Le 21 mars dernier, il était à Yssingeaux, invité par le groupe local des Colibris des Sucs et par Les Résiliacteurs 43. Il participe à la première journée de l’Agora de l’accessibilité alimentaire.
Nous en avons profité pour interviewer cet homme inspiré et inspirant.
Quelles sont les initiatives de votre commune dont vous êtes le plus fier ou qui répondent le plus à vos aspirations ?
Il y en a beaucoup ! Mais ce qui compte le plus à mes yeux, c’est l’engagement sur le volet agro-alimentaire avec l’installation d’une ferme maraîchère. La création d’une régie agricole municipale et une restauration scolaire 100 % bio depuis 15 ans. C’est un ensemble. Il s’agissait de concrétiser la chaîne de la graine à l’assiette. En plus de l’approvisionnement de la cantine, nous transformons des surplus déclassés dans une conserverie, et nous livrons une épicerie participative.
Nous disposons donc d’une filière complète avec des équipements conséquents. C’est la partie la plus visible de nos réalisations. On a soutenu sur la commune un éleveur bovin installé sur 85 ha en bio. Et ça continue ! L’objectif à présent est de produire hyper localement des céréales nourricières, des oléagineux et des légumineuses. En fait, les terrains sont déjà là : il n’y a plus qu’à semer. À mon sens, le redéploiement de l’agriculture nourricière est primordial, car la France est de moins en moins indépendante en matière d’alimentation.
Votre dynamique écologique et inclusive n’est pas du goût de tous vos administrés, comment faites-vous passer votre vision pour emporter l’adhésion ?
On agit par l’exemple. C’est le seul moyen que nous ayons à notre disposition. Inutile d’envisager des moyens coercitifs, ce serait suicidaire ! On démontre que c’est possible, tout simplement. Et nous mêmes, dans notre vie privée, nous devons être exemplaires. C’est mon 6e mandat : quand on est entré dans le dur du projet (3e-4e mandat) on a essuyé les plâtres, on a failli ne pas être réélus… mais au dernier mandat, on est remonté à 70 % au premier tour. Cela montre que le projet est compris et accepté, même s’il ne l’est pas par tous et c’est normal.
Écologie contrainte ou écologie plaisir ?
Ce ne sont pas des antagonistes ! Il faut parler vrai : les échéances qui nous attendent sont dramatiques. Mais on peut le dire sous l’angle de l’humour, dédramatiser la situation, désirer un autre avenir, qui n’est pas obligatoirement moins agréable que notre présent… On tisse une autre façon de vivre, un autre mode de vie. Mais le changement est incontournable.

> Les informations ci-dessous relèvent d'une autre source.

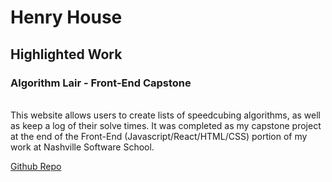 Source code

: # Henry House


## Highlighted Work

### Algorithm Lair - Front-End Capstone
<br>
This website allows users to create lists of speedcubing algorithms, as well as keep a log of their solve times. It was completed as my capstone project at the end of the Front-End (Javascript/React/HTML/CSS) portion of my work at Nashville Software School.

<a href="https://github.com/HankHaus/algorithm-lair-capstone">Github Repo</a>
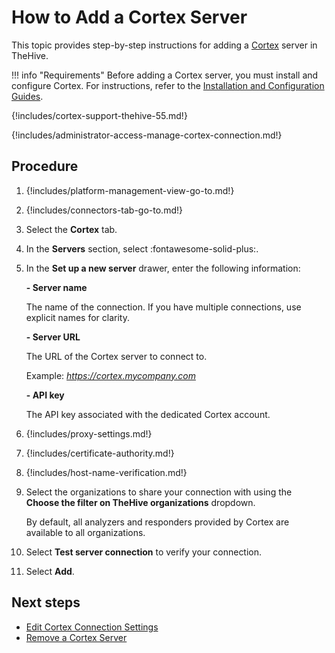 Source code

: # How to Add a Cortex Server

This topic provides step-by-step instructions for adding a [Cortex](about-cortex.md) server in TheHive.

!!! info "Requirements"
    Before adding a Cortex server, you must install and configure Cortex. For instructions, refer to the [Installation and Configuration Guides](../../../cortex/installation-and-configuration/index.md).

{!includes/cortex-support-thehive-55.md!}

{!includes/administrator-access-manage-cortex-connection.md!}

## Procedure

1. {!includes/platform-management-view-go-to.md!}

2. {!includes/connectors-tab-go-to.md!}

3. Select the **Cortex** tab.

4. In the **Servers** section, select :fontawesome-solid-plus:.

5. In the **Set up a new server** drawer, enter the following information:

    **- Server name**

    The name of the connection. If you have multiple connections, use explicit names for clarity.

    **- Server URL**

    The URL of the Cortex server to connect to.
    
    Example: *https://cortex.mycompany.com*

    **- API key**

    The API key associated with the dedicated Cortex account.

6. {!includes/proxy-settings.md!}

7. {!includes/certificate-authority.md!}

8. {!includes/host-name-verification.md!}

9. Select the organizations to share your connection with using the **Choose the filter on TheHive organizations** dropdown.

    By default, all analyzers and responders provided by Cortex are available to all organizations.

10. Select **Test server connection** to verify your connection.

11. Select **Add**.

## Next steps

* [Edit Cortex Connection Settings](edit-cortex-connection-settings.md)
* [Remove a Cortex Server](remove-a-cortex-server.md)
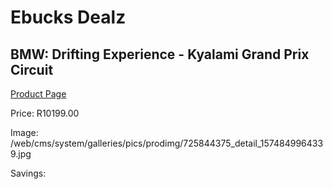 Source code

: 
# Ebucks Dealz
## BMW: Drifting Experience - Kyalami Grand Prix Circuit
[Product Page](https://www.ebucks.com/web/shop/productSelected.do?prodId=725844375&catId=322194323)

Price: R10199.00

Image: /web/cms/system/galleries/pics/prodimg/725844375_detail_1574849964339.jpg

Savings: 


	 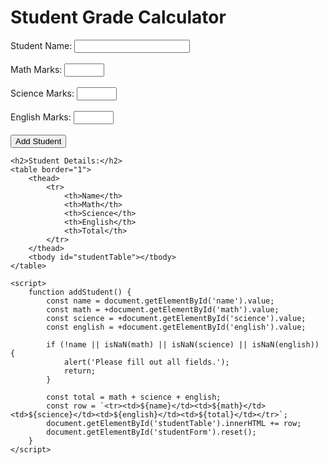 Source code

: <!DOCTYPE html>
<html lang="en">
<head>
    <meta charset="UTF-8">
    <meta name="viewport" content="width=device-width, initial-scale=1.0">
    <!-- <title>Student Grade Calculator</title> -->
</head>
<body>
    <h1>Student Grade Calculator</h1>
    <form id="studentForm">
        <label>Student Name: <input type="text" id="name" required></label><br><br>
        <label>Math Marks: <input type="number" id="math" min="0" max="100" required></label><br><br>
        <label>Science Marks: <input type="number" id="science" min="0" max="100" required></label><br><br>
        <label>English Marks: <input type="number" id="english" min="0" max="100" required></label><br><br>
        <button type="button" onclick="addStudent()">Add Student</button>
    </form>

    <h2>Student Details:</h2>
    <table border="1">
        <thead>
            <tr>
                <th>Name</th>
                <th>Math</th>
                <th>Science</th>
                <th>English</th>
                <th>Total</th>
            </tr>
        </thead>
        <tbody id="studentTable"></tbody>
    </table>

    <script>
        function addStudent() {
            const name = document.getElementById('name').value;
            const math = +document.getElementById('math').value;
            const science = +document.getElementById('science').value;
            const english = +document.getElementById('english').value;

            if (!name || isNaN(math) || isNaN(science) || isNaN(english)) {
                alert('Please fill out all fields.');
                return;
            }

            const total = math + science + english;
            const row = `<tr><td>${name}</td><td>${math}</td><td>${science}</td><td>${english}</td><td>${total}</td></tr>`;
            document.getElementById('studentTable').innerHTML += row;
            document.getElementById('studentForm').reset();
        }
    </script>
</body>
</html>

Il y a des efforts à consentir. Je suis végétarien depuis 30 ans, je ne prends pas l’avion (ou rarement), je me déplace en vélo… et je suis heureux comme ça. On n’est pas malheureux quand on doit renoncer à une accumulation de biens alors que c’est du lien qu’il faut rechercher. L’être humain n’est pas fait d’économie : il est fait de lien. Les valeurs qui nous animent ne sont pas matérielles. Elles sont sentimentales et spirituelles, dans le sens de ce qui nous relie à l’autre et à la nature. Les développer apporte du bonheur.
Si c’était à refaire, par où commencerait la transition écologique et solidaire dans votre commune ?
On a commencé il y a 20 ans par le biais de l’énergie, en développant le renouvelable. Notre commune est quasi autonome en énergie. On produit autant que consomment l’ensemble des habitants ajoutés à l’industrie (qui représente à elle seule deux tiers des besoins).
Avec le recul, on partirait plutôt de l’alimentation et de la démocratie participative (car dans ces deux domaines, le but, c’est de créer du lien, que ce soit à travers l’agriculture nourricière bio et locale ou à travers la prise de décisions). L’énergie suivra toujours.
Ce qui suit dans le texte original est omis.